Exercise aim: Go through the records and transcribe them exactly, passing over any picture.

== Segment start ==

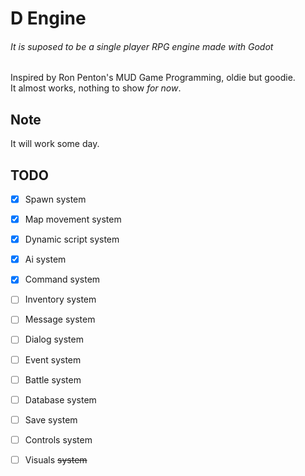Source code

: # D Engine  
###### It is suposed to be a single player RPG engine made with Godot  
Inspired by Ron Penton's MUD Game Programming, oldie but goodie.  
It almost works, nothing to show *for now*.  


## Note  
It will work some day.  


## TODO  
- [x] Spawn system  
- [x] Map movement system  
- [x] Dynamic script system  
- [x] Ai system  
- [x] Command system  
- [ ] Inventory system  
- [ ] Message system  
- [ ] Dialog system
- [ ] Event system  
- [ ] Battle system
- [ ] Database system  
- [ ] Save system  
- [ ] Controls system
- [ ] Visuals ~~system~~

== Segment end ==

Solution for this exercise:
Source code

: # D Engine  
###### It is suposed to be a single player RPG engine made with Godot  
Inspired by Ron Penton's MUD Game Programming, oldie but goodie.  
It almost works, nothing to show *for now*.  


## Note  
It will work some day.  


## TODO  
- [x] Spawn system  
- [x] Map movement system  
- [x] Dynamic script system  
- [x] Ai system  
- [x] Command system  
- [ ] Inventory system  
- [ ] Message system  
- [ ] Dialog system
- [ ] Event system  
- [ ] Battle system
- [ ] Database system  
- [ ] Save system  
- [ ] Controls system
- [ ] Visuals ~~system~~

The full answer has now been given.